NONQUALIFIED STOCK OPTION AWARD AGREEMENT
(Named Executive Officer)
This AGREEMENT (this Agreement) is made as of [ ] (the Date of Grant), by and between MYR Group Inc., a Delaware corporation (the Company), and [ ] (Optionee).
1. Grant of Option. Pursuant to the MYR Group Inc. 2007 Long-Term Incentive Plan (the Plan) and subject to the terms and conditions thereof and the terms and conditions hereinafter set forth, the Company hereby grants to Optionee the right and option (the Option) to purchase all or any part of [ ] shares of Common Stock at a price of $[ ] per share (the Exercise Price). The Option granted pursuant to this Agreement is not intended to qualify as an incentive stock option within the meaning of Section 422 of the Internal Revenue Code of 1986, as amended (the Code).
2. Vesting Schedule. Except as otherwise provided herein or in the Plan, the Option shall become 100 percent vested three years from the Date of Grant, if Optionee has continuously provided services to the Company or a Subsidiary or has been continuously employed by the Company or a Subsidiary until such date. Prior to becoming 100 percent vested, the Option shall become exercisable in three cumulative installments as listed on Exhibit A and shall remain exercisable until the tenth anniversary of the Date of Grant (the Option Term).
3. Accelerated Vesting.
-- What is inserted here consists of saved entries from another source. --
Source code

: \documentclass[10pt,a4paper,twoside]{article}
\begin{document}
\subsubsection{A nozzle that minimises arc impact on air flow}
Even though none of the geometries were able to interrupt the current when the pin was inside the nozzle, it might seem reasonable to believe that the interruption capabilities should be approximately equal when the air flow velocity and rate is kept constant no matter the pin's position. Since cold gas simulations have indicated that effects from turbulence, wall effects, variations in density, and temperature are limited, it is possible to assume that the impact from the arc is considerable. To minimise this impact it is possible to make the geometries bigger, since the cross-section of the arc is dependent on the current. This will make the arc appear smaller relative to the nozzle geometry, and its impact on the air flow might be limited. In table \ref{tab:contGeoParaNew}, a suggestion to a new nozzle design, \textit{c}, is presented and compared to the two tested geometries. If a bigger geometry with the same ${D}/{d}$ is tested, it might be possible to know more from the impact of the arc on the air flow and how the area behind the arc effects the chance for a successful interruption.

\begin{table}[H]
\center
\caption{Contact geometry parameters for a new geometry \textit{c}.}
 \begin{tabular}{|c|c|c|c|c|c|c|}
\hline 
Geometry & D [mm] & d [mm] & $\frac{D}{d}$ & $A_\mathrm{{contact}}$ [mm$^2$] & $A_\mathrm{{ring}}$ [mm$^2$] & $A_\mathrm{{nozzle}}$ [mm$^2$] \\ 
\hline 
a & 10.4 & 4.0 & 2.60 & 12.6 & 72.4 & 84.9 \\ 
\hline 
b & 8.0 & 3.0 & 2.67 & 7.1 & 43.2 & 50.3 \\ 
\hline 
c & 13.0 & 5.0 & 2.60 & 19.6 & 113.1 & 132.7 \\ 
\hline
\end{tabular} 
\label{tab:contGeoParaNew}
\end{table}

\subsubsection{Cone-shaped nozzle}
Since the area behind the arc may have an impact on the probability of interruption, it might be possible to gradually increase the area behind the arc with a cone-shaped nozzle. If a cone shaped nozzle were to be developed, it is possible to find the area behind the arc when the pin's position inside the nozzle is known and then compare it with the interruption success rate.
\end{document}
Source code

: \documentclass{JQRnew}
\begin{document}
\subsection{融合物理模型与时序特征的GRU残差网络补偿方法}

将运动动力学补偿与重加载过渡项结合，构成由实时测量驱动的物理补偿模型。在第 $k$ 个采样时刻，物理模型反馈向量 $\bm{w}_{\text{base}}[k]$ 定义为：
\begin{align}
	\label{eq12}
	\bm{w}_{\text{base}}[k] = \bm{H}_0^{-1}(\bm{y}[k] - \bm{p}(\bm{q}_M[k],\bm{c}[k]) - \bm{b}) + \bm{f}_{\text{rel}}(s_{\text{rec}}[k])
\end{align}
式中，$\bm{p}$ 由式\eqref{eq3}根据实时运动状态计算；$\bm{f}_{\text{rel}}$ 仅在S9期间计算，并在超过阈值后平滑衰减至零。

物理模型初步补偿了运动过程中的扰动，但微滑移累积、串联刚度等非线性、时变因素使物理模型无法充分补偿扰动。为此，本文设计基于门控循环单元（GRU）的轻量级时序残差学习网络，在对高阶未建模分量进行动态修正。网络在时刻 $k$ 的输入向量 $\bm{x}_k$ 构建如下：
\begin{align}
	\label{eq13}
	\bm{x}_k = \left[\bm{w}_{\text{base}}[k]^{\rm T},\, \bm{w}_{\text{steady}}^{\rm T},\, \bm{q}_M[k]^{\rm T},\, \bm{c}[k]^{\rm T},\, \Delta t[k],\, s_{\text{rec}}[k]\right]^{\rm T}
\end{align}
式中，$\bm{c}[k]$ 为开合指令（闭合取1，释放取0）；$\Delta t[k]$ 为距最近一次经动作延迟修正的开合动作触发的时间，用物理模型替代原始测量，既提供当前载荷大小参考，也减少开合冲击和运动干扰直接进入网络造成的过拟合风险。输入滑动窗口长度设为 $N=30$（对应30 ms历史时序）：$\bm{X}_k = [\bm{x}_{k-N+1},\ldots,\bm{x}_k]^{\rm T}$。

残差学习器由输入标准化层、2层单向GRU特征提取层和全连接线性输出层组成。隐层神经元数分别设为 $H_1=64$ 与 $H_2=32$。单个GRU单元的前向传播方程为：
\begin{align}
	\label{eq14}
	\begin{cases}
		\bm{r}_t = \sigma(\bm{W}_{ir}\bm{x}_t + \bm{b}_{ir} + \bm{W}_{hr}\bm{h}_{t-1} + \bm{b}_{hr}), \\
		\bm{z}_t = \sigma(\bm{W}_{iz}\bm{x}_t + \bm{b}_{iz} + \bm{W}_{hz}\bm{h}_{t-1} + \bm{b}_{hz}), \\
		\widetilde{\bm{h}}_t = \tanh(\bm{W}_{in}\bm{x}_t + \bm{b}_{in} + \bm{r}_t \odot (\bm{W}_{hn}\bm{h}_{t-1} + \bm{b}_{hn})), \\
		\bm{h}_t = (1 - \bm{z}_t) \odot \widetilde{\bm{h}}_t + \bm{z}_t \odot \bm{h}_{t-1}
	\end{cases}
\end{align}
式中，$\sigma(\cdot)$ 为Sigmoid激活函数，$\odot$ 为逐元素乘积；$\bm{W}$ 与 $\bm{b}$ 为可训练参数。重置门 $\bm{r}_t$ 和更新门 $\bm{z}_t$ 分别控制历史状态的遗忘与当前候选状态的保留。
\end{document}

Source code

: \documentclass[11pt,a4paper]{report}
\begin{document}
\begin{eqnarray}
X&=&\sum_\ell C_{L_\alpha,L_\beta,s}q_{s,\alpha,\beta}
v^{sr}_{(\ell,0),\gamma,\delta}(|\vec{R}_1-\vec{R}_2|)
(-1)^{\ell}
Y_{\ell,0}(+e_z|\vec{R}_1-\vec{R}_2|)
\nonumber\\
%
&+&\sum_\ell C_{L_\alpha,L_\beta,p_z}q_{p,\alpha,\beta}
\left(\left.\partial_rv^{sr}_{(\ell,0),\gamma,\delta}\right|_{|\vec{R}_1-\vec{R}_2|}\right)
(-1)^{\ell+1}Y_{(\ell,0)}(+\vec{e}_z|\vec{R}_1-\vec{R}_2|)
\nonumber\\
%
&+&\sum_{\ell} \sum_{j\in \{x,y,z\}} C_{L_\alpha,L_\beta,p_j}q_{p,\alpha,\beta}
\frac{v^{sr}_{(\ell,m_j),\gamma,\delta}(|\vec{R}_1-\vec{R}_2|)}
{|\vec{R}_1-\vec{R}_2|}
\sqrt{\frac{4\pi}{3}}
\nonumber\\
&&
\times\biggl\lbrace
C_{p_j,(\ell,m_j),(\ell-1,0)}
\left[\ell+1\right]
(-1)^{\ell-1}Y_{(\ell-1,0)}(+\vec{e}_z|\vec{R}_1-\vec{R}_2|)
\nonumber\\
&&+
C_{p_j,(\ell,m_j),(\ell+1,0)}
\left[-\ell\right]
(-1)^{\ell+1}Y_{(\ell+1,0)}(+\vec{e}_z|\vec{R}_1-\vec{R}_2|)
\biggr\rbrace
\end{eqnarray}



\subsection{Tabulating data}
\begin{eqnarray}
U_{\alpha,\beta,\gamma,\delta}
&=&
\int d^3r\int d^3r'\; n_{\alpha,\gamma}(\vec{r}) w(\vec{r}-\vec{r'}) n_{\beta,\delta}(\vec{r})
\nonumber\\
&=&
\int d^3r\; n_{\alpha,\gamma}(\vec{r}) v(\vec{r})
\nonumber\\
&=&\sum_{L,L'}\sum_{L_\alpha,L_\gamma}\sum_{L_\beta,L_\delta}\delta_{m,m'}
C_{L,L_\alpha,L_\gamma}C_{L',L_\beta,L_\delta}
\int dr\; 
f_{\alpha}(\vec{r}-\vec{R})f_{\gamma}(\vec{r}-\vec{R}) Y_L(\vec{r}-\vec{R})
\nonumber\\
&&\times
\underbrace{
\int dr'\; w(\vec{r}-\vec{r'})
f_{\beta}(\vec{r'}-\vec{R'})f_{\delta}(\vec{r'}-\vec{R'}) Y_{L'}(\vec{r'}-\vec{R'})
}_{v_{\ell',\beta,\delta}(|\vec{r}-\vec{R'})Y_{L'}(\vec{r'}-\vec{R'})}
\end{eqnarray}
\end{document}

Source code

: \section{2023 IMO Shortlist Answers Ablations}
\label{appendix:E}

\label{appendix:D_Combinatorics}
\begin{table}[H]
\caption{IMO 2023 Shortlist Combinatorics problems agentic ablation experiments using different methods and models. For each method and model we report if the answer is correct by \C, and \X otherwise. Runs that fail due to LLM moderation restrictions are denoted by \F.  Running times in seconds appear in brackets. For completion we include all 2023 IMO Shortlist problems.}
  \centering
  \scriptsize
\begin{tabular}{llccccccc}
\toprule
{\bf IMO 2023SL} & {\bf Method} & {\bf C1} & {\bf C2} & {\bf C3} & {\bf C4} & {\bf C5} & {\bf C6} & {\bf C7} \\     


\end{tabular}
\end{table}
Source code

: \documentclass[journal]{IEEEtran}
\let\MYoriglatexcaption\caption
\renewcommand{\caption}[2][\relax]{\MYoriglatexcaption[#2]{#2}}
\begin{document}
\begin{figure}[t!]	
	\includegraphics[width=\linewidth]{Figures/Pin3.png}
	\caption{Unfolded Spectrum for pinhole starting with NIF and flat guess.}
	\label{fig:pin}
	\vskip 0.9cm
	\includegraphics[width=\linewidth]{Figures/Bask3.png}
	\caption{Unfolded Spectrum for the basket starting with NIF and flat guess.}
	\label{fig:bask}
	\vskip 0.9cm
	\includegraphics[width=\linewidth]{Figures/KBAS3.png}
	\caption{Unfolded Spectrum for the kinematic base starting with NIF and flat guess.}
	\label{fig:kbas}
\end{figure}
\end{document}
Notwithstanding the provisions of Section 2 hereof, the Option shall become immediately 100 percent vested and exercisable (regardless of the extent to which such Option was then vested) if any of the following circumstances apply:
(a) Termination without Cause or Good Reason: Optionees termination of employment without Cause or with Good Reason (as each term is defined in the Optionees Employment Agreement with the Company, dated March 11, 2010, as may be amended from time to time (the Employment Agreement)).
(b) Death or Disability: Optionee dies or upon his Disability (as such term is defined in the Employment Agreement).
(c) Normal Retirement: Optionee retires after having attained normal retirement age (as such term is defined in the Social Security Act of 1935, as amended).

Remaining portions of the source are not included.